Shoppers urged to buy local

Posted at 11:17 PM, Nov 23, 2012
and last updated 2012-11-24 01:20:39-05

Salt Lake County Mayor Peter Corroon and Mayor-elect Ben McAdams teamed up on Black Friday to talk about an initiative aimed at getting residents to think of local businesses when planning holiday shopping.

According to a group called Local First, if every household in Salt Lake County spent 10 percent of their holiday budgets on local businesses, more than $487 million would stay in the Utah economy.

"We also love local businesses because they help build our communities. Our communities are defined by these local businesses. They create a sense of place. They also create a sense of community where people can come and gather together," Corroon said.

Another effort to encourage local spending happens over the weekend. "Small Business Saturday," a retail holiday conceived in 2010, acts as the small business counterpart to Black Friday and Cyber Monday.

Jay Yahne, who started a winery in Layton less than two years ago, says he is now seeing slow and steady growth in his small business. Yahne said part of his success comes from belonging to groups like Local First and the Vest Pocket Business Coalition.

"I'm a firm believer in buy local for local jobs," Yahne said.

Marci Rasmussen is another local business owner. She founded Especially for You, a Salt Lake City flower shop, in 1987. Rasmussen believes in the power of local businesses to influence the local economy.

"A big group of small businesses is just as strong as a big box," Rasmussen said.

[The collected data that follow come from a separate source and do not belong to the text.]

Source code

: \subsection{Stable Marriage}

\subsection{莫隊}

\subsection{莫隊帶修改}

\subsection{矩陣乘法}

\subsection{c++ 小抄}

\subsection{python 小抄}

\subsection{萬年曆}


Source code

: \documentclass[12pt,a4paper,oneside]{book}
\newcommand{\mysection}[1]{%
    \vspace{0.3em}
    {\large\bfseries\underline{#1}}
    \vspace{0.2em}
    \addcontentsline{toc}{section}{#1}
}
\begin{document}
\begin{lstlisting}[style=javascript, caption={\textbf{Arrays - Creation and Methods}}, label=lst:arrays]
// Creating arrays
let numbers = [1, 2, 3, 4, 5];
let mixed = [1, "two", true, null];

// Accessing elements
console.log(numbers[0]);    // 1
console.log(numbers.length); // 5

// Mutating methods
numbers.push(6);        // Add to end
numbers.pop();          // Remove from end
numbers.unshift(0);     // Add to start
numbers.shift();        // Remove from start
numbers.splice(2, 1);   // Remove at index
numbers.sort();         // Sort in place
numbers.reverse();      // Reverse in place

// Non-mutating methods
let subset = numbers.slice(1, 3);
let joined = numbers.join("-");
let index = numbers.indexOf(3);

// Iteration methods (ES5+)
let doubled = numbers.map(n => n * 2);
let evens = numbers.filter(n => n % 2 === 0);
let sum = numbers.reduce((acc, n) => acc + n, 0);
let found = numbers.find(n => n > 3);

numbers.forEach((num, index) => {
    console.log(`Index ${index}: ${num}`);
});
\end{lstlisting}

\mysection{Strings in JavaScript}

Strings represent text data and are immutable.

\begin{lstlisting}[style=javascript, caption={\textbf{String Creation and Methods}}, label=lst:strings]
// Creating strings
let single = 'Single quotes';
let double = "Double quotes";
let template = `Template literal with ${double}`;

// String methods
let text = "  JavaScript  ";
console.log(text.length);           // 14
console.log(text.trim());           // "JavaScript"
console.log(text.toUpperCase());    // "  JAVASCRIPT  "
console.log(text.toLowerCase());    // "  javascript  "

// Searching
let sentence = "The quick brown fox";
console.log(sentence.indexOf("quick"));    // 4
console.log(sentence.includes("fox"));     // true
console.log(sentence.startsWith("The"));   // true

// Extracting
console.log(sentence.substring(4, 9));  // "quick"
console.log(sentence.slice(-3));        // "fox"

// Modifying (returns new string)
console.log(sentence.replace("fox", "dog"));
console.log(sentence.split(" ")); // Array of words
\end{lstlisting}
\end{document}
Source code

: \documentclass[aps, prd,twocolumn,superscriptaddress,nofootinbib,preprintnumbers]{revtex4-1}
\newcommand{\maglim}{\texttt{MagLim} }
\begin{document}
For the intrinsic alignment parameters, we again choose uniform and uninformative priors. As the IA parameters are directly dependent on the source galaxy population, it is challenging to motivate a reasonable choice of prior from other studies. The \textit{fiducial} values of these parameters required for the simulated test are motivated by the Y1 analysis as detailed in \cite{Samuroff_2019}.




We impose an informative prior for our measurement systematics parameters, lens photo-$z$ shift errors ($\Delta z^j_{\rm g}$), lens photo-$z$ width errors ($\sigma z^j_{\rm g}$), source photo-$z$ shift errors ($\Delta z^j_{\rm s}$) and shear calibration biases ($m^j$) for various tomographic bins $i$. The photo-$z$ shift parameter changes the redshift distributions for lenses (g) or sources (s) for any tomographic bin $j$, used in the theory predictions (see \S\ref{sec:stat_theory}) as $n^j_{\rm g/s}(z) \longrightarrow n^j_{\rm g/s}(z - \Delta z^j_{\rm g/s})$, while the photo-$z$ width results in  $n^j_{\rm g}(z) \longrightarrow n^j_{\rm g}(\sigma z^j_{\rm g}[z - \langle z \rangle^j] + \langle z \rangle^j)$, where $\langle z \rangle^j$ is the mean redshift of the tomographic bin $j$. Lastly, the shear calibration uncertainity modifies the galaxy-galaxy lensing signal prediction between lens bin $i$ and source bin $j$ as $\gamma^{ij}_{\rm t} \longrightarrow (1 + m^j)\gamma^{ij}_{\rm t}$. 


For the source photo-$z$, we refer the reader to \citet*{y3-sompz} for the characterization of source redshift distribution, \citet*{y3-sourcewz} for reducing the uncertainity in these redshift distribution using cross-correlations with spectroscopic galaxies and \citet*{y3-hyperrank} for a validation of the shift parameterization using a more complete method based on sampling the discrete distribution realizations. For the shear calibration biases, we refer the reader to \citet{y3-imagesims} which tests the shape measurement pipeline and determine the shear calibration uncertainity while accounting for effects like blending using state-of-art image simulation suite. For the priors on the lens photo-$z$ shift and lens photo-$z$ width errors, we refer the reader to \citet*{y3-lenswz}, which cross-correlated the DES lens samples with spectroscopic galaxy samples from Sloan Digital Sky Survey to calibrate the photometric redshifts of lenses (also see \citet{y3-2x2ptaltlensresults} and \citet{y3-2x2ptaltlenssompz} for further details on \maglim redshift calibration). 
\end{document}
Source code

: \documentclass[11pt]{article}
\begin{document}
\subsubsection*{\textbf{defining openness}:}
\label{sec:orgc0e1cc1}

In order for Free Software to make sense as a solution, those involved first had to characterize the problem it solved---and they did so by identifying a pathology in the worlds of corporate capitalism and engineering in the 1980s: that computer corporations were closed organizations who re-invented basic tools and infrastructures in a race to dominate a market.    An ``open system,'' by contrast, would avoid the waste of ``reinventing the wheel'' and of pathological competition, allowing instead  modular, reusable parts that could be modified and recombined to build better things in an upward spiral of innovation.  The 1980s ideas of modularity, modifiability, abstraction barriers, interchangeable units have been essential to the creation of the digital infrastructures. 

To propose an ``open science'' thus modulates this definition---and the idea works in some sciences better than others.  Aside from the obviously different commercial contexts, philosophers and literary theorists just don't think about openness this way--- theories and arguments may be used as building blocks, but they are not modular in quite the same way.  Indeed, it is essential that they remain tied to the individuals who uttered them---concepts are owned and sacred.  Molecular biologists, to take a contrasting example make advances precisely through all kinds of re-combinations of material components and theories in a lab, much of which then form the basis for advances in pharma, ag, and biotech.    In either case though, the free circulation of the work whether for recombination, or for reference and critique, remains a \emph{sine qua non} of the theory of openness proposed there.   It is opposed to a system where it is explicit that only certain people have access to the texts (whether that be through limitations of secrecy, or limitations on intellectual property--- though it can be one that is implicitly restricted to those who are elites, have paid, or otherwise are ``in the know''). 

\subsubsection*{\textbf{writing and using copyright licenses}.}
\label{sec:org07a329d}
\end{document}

Rasmussen says her business has taken a stronghold in the local flower market over the last six to seven years.

Another example of a local business that has flourished recently is Lucky Slice Pizza in Ogden. The restaurant is part of the transformation of 25th Street and features fresh-made, hand-tossed pies and a relaxed, comfortable atmosphere.

"We took a big risk. I mean, a lot of people told us Ogden wouldn't support us and that it wasn't a good [...] location to open a business," said Will Shafer, co-owner of Lucky Slice Pizza. "We thought otherwise and we've proven everybody wrong. Ogden supported us."